## ACTIVITY
If you see a picture in the data below, omit it and copy the rest exactly.

## GIVEN RECORDS
◇ ◇ ◇ ◇ ◇ ◇ ◇

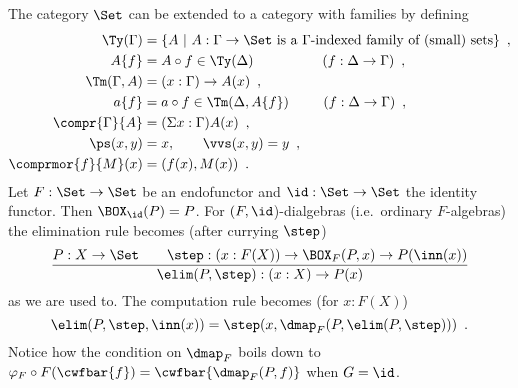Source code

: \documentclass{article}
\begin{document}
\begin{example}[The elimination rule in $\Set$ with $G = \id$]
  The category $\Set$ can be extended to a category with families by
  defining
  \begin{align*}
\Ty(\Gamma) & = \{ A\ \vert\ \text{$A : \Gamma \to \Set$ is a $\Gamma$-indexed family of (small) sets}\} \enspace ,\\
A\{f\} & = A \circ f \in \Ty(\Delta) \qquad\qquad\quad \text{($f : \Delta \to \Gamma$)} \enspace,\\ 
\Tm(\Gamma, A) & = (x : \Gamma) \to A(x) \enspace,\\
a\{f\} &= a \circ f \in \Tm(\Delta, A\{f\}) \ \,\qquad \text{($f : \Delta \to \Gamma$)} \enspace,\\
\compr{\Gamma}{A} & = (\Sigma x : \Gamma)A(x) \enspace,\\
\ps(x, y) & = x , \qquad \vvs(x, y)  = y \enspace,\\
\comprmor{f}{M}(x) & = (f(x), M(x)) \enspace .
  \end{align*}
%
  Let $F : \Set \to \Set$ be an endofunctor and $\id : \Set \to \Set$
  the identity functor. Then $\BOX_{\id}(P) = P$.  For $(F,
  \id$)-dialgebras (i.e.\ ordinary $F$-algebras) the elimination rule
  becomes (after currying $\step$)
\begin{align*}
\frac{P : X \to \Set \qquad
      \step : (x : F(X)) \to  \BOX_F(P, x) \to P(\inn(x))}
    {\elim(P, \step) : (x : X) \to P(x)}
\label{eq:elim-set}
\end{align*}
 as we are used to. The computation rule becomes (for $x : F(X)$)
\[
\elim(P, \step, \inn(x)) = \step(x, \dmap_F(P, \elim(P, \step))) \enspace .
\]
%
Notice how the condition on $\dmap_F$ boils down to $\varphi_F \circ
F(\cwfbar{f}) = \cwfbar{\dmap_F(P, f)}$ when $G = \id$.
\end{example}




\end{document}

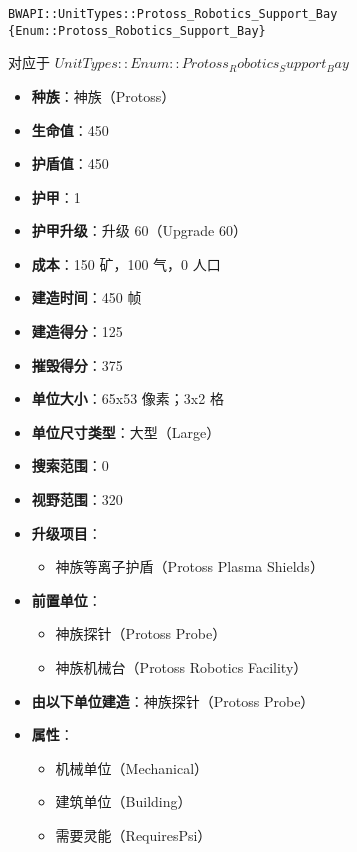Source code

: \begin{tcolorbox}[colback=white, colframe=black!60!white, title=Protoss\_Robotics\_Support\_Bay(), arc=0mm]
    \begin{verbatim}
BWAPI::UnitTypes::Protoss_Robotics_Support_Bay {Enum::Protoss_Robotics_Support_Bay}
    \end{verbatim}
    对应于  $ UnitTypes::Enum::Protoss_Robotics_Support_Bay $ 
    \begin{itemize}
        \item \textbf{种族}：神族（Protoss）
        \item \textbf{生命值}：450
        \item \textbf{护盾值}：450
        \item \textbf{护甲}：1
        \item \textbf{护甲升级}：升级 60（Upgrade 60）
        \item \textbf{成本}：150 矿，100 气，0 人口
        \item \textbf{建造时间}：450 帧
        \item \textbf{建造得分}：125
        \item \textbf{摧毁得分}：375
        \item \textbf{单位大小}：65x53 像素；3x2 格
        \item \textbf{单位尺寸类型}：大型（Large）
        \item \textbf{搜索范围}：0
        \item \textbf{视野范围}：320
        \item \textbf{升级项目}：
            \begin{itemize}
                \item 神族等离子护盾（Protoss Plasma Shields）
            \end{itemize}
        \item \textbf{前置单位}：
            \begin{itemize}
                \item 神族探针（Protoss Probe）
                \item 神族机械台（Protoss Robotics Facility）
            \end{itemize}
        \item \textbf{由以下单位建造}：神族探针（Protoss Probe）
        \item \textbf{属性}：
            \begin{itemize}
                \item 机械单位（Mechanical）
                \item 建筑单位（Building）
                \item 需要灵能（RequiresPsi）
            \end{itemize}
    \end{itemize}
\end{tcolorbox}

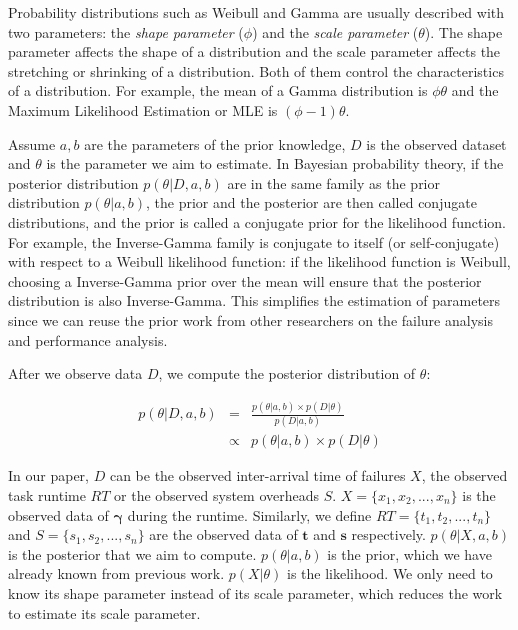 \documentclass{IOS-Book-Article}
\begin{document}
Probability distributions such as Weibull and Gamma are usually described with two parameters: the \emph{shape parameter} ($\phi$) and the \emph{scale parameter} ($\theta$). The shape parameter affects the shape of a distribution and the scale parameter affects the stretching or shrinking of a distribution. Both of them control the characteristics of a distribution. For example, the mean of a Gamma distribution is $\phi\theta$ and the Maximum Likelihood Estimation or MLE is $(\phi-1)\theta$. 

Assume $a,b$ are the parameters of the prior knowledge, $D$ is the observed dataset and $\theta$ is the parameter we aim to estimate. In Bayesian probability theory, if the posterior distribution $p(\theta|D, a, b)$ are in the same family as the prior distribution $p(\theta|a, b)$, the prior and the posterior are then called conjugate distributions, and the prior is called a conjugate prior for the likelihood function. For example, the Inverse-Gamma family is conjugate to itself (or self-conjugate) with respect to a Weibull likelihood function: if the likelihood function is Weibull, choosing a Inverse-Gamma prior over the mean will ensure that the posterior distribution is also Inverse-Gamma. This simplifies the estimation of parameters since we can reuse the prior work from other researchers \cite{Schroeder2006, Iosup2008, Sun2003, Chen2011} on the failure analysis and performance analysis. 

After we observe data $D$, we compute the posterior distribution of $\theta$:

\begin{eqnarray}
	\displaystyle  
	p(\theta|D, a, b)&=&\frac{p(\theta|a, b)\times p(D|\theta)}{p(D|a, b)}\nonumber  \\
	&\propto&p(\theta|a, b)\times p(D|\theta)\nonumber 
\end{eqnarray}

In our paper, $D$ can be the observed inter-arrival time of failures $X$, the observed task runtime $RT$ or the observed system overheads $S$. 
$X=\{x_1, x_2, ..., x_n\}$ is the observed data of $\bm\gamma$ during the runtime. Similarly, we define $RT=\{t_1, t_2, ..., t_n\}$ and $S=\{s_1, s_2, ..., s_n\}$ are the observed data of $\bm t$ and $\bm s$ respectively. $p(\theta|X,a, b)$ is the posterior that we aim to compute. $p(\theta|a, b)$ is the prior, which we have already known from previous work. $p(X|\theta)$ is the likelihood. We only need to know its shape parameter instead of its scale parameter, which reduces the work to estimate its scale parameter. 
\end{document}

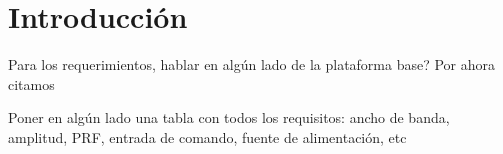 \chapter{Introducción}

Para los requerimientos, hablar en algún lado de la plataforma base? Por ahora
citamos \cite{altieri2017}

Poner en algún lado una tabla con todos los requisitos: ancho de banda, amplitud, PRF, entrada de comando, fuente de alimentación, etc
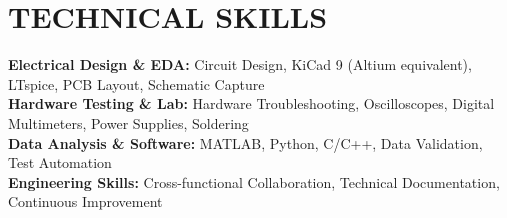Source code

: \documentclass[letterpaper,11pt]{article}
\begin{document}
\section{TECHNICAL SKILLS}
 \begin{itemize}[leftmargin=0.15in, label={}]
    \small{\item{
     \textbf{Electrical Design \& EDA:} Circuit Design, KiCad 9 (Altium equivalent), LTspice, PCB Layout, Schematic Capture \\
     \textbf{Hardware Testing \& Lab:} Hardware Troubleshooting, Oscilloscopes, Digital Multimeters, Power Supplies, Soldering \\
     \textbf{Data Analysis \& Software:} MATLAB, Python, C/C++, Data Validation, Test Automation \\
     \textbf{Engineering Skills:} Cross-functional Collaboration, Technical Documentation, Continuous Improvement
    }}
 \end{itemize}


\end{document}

◇ ◇ ◇ ◇ ◇ ◇ ◇

## TASK RESULT
Source code

: \documentclass{article}
\begin{document}
\begin{example}[The elimination rule in $\Set$ with $G = \id$]
  The category $\Set$ can be extended to a category with families by
  defining
  \begin{align*}
\Ty(\Gamma) & = \{ A\ \vert\ \text{$A : \Gamma \to \Set$ is a $\Gamma$-indexed family of (small) sets}\} \enspace ,\\
A\{f\} & = A \circ f \in \Ty(\Delta) \qquad\qquad\quad \text{($f : \Delta \to \Gamma$)} \enspace,\\ 
\Tm(\Gamma, A) & = (x : \Gamma) \to A(x) \enspace,\\
a\{f\} &= a \circ f \in \Tm(\Delta, A\{f\}) \ \,\qquad \text{($f : \Delta \to \Gamma$)} \enspace,\\
\compr{\Gamma}{A} & = (\Sigma x : \Gamma)A(x) \enspace,\\
\ps(x, y) & = x , \qquad \vvs(x, y)  = y \enspace,\\
\comprmor{f}{M}(x) & = (f(x), M(x)) \enspace .
  \end{align*}
%
  Let $F : \Set \to \Set$ be an endofunctor and $\id : \Set \to \Set$
  the identity functor. Then $\BOX_{\id}(P) = P$.  For $(F,
  \id$)-dialgebras (i.e.\ ordinary $F$-algebras) the elimination rule
  becomes (after currying $\step$)
\begin{align*}
\frac{P : X \to \Set \qquad
      \step : (x : F(X)) \to  \BOX_F(P, x) \to P(\inn(x))}
    {\elim(P, \step) : (x : X) \to P(x)}
\label{eq:elim-set}
\end{align*}
 as we are used to. The computation rule becomes (for $x : F(X)$)
\[
\elim(P, \step, \inn(x)) = \step(x, \dmap_F(P, \elim(P, \step))) \enspace .
\]
%
Notice how the condition on $\dmap_F$ boils down to $\varphi_F \circ
F(\cwfbar{f}) = \cwfbar{\dmap_F(P, f)}$ when $G = \id$.
\end{example}




\end{document}

Source code

: \begin{tcolorbox}[colback=white, colframe=black!60!white, title=Protoss\_Robotics\_Support\_Bay(), arc=0mm]
    \begin{verbatim}
BWAPI::UnitTypes::Protoss_Robotics_Support_Bay {Enum::Protoss_Robotics_Support_Bay}
    \end{verbatim}
    对应于  $ UnitTypes::Enum::Protoss_Robotics_Support_Bay $ 
    \begin{itemize}
        \item \textbf{种族}：神族（Protoss）
        \item \textbf{生命值}：450
        \item \textbf{护盾值}：450
        \item \textbf{护甲}：1
        \item \textbf{护甲升级}：升级 60（Upgrade 60）
        \item \textbf{成本}：150 矿，100 气，0 人口
        \item \textbf{建造时间}：450 帧
        \item \textbf{建造得分}：125
        \item \textbf{摧毁得分}：375
        \item \textbf{单位大小}：65x53 像素；3x2 格
        \item \textbf{单位尺寸类型}：大型（Large）
        \item \textbf{搜索范围}：0
        \item \textbf{视野范围}：320
        \item \textbf{升级项目}：
            \begin{itemize}
                \item 神族等离子护盾（Protoss Plasma Shields）
            \end{itemize}
        \item \textbf{前置单位}：
            \begin{itemize}
                \item 神族探针（Protoss Probe）
                \item 神族机械台（Protoss Robotics Facility）
            \end{itemize}
        \item \textbf{由以下单位建造}：神族探针（Protoss Probe）
        \item \textbf{属性}：
            \begin{itemize}
                \item 机械单位（Mechanical）
                \item 建筑单位（Building）
                \item 需要灵能（RequiresPsi）
            \end{itemize}
    \end{itemize}
\end{tcolorbox}

 \documentclass{IOS-Book-Article}
\begin{document}
Probability distributions such as Weibull and Gamma are usually described with two parameters: the \emph{shape parameter} ($\phi$) and the \emph{scale parameter} ($\theta$). The shape parameter affects the shape of a distribution and the scale parameter affects the stretching or shrinking of a distribution. Both of them control the characteristics of a distribution. For example, the mean of a Gamma distribution is $\phi\theta$ and the Maximum Likelihood Estimation or MLE is $(\phi-1)\theta$. 

Assume $a,b$ are the parameters of the prior knowledge, $D$ is the observed dataset and $\theta$ is the parameter we aim to estimate. In Bayesian probability theory, if the posterior distribution $p(\theta|D, a, b)$ are in the same family as the prior distribution $p(\theta|a, b)$, the prior and the posterior are then called conjugate distributions, and the prior is called a conjugate prior for the likelihood function. For example, the Inverse-Gamma family is conjugate to itself (or self-conjugate) with respect to a Weibull likelihood function: if the likelihood function is Weibull, choosing a Inverse-Gamma prior over the mean will ensure that the posterior distribution is also Inverse-Gamma. This simplifies the estimation of parameters since we can reuse the prior work from other researchers \cite{Schroeder2006, Iosup2008, Sun2003, Chen2011} on the failure analysis and performance analysis. 

After we observe data $D$, we compute the posterior distribution of $\theta$:

\begin{eqnarray}
	\displaystyle  
	p(\theta|D, a, b)&=&\frac{p(\theta|a, b)\times p(D|\theta)}{p(D|a, b)}\nonumber  \\
	&\propto&p(\theta|a, b)\times p(D|\theta)\nonumber 
\end{eqnarray}

In our paper, $D$ can be the observed inter-arrival time of failures $X$, the observed task runtime $RT$ or the observed system overheads $S$. 
$X=\{x_1, x_2, ..., x_n\}$ is the observed data of $\bm\gamma$ during the runtime. Similarly, we define $RT=\{t_1, t_2, ..., t_n\}$ and $S=\{s_1, s_2, ..., s_n\}$ are the observed data of $\bm t$ and $\bm s$ respectively. $p(\theta|X,a, b)$ is the posterior that we aim to compute. $p(\theta|a, b)$ is the prior, which we have already known from previous work. $p(X|\theta)$ is the likelihood. We only need to know its shape parameter instead of its scale parameter, which reduces the work to estimate its scale parameter. 
\end{document}

 \chapter{Introducción}

Para los requerimientos, hablar en algún lado de la plataforma base? Por ahora
citamos \cite{altieri2017}

Poner en algún lado una tabla con todos los requisitos: ancho de banda, amplitud, PRF, entrada de comando, fuente de alimentación, etc
Source code

: \documentclass[letterpaper,11pt]{article}
\begin{document}
\section{TECHNICAL SKILLS}
 \begin{itemize}[leftmargin=0.15in, label={}]
    \small{\item{
     \textbf{Electrical Design \& EDA:} Circuit Design, KiCad 9 (Altium equivalent), LTspice, PCB Layout, Schematic Capture \\
     \textbf{Hardware Testing \& Lab:} Hardware Troubleshooting, Oscilloscopes, Digital Multimeters, Power Supplies, Soldering \\
     \textbf{Data Analysis \& Software:} MATLAB, Python, C/C++, Data Validation, Test Automation \\
     \textbf{Engineering Skills:} Cross-functional Collaboration, Technical Documentation, Continuous Improvement
    }}
 \end{itemize}


\end{document}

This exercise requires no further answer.